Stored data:
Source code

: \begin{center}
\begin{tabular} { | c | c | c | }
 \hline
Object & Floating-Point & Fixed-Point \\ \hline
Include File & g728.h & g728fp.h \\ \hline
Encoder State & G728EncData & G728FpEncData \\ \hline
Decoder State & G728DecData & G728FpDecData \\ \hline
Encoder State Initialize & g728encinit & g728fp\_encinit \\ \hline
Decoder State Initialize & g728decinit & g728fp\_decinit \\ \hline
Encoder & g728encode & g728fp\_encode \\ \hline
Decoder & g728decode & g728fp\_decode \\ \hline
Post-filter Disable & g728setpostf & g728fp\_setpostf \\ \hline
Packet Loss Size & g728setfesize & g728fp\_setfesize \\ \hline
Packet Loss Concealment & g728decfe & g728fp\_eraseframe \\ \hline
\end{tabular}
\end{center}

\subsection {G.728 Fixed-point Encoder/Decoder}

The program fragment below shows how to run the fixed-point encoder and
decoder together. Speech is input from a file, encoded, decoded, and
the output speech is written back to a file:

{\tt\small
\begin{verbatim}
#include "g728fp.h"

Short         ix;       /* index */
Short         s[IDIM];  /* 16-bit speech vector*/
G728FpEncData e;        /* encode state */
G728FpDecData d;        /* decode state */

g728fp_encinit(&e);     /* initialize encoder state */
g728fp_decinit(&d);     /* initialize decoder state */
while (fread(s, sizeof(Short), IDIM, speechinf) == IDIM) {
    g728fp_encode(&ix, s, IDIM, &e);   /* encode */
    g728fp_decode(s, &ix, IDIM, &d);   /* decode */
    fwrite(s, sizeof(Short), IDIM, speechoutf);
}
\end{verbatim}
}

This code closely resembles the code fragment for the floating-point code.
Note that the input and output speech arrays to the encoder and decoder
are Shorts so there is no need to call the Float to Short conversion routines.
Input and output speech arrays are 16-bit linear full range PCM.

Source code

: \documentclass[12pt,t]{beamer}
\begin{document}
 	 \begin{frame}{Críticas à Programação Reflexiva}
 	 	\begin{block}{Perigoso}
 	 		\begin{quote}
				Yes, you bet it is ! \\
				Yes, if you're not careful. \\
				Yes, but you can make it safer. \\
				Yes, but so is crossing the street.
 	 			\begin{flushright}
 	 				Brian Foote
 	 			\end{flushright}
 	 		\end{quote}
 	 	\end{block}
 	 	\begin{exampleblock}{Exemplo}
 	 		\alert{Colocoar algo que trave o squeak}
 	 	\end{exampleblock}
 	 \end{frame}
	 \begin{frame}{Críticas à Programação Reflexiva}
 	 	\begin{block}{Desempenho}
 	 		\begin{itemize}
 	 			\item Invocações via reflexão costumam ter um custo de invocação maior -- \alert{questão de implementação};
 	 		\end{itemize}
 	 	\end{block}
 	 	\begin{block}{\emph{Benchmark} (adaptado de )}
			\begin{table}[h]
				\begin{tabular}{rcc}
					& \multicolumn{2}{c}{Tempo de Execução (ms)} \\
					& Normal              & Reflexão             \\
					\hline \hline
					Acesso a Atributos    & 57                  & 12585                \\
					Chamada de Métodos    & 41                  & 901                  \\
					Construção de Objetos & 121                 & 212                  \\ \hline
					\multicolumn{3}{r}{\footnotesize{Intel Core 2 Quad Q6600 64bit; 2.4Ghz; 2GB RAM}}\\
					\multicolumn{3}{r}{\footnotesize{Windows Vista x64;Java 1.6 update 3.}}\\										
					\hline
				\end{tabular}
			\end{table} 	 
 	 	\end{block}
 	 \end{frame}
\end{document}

WHAT THE TASK ASKS> Start with the first line of the data and print every line exactly. The line containing "decoder together. Speech" is the last one to include.

ANSWER TO THE EXERCISE>
Source code

: \begin{center}
\begin{tabular} { | c | c | c | }
 \hline
Object & Floating-Point & Fixed-Point \\ \hline
Include File & g728.h & g728fp.h \\ \hline
Encoder State & G728EncData & G728FpEncData \\ \hline
Decoder State & G728DecData & G728FpDecData \\ \hline
Encoder State Initialize & g728encinit & g728fp\_encinit \\ \hline
Decoder State Initialize & g728decinit & g728fp\_decinit \\ \hline
Encoder & g728encode & g728fp\_encode \\ \hline
Decoder & g728decode & g728fp\_decode \\ \hline
Post-filter Disable & g728setpostf & g728fp\_setpostf \\ \hline
Packet Loss Size & g728setfesize & g728fp\_setfesize \\ \hline
Packet Loss Concealment & g728decfe & g728fp\_eraseframe \\ \hline
\end{tabular}
\end{center}

\subsection {G.728 Fixed-point Encoder/Decoder}

The program fragment below shows how to run the fixed-point encoder and
decoder together. Speech is input from a file, encoded, decoded, and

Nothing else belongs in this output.